Seven decades after an official report recommended abandoning Merthyr Tydfil, the former Welsh mining town finds itself at the heart of a housing boom. Prices have surged by 53 per cent over the past year, the largest increase for any town in England and Wales.

It was joined in the list of the 10 largest house price increases by neighbouring Neath (43 per cent) and Port Talbot (42 per cent), and together they have helped push Wales to the top of the regional league table with a 37.5 per cent rise.

Martin Ellis, the Halifax's chief economist, said the increases were driven by the "spillover" effect that had been seen across the UK as soaring urban prices pushed workers into the countryside.

"There has been a boom in Cardiff and there's an inevitable spillover as people have to look further afield," he said.

The average price of a house in Merthyr was £62,000 in September 2003 and has since risen by more than £32,000 to £94,822, but that still only represents 58 per cent of the UK average.

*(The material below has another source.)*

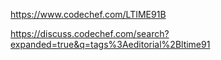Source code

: <!-- contest link -->
https://www.codechef.com/LTIME91B

<!-- editorial link -->
https://discuss.codechef.com/search?expanded=true&q=tags%3Aeditorial%2Bltime91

Houses in Neath now change hands for an average of £110,990 with those in Port Talbot fetching £88,791. Both towns are within commuting distance of Swansea.

Beverly Owen, senior regeneration manager at Merthyr Tydfil County Borough Council, said the town was in the "renaissance" part of Wales. She said commuters to Cardiff, Swansea and Newport had been attracted there after recent road improvements improved journey times, but added that people also found Merthyr a good place to live and work.

"We also have large numbers of inward investment opportunities, including the development of a massive retail park that has a number of national retail brands coming in."

The Welsh Assembly is relocating its social justice ministry to the town with the addition of 400 jobs, she said.

Merthyr's revival is the latest in the town's roller-coaster history. From the industrial revolution until the Depression of the 1930s it boomed on the back of coal mining and iron smelting. But by 1935 the number of unemployed outnumbered those in work and a Royal Commission recommended tough measures, including moving the population to the south Wales coast or the Usk Valley.

After the Second World War it shared in the consumer goods boom as Thorn Electronics, Triang toys and Hoover moved to the town, but it suffered badly during the recessions of the 1980s.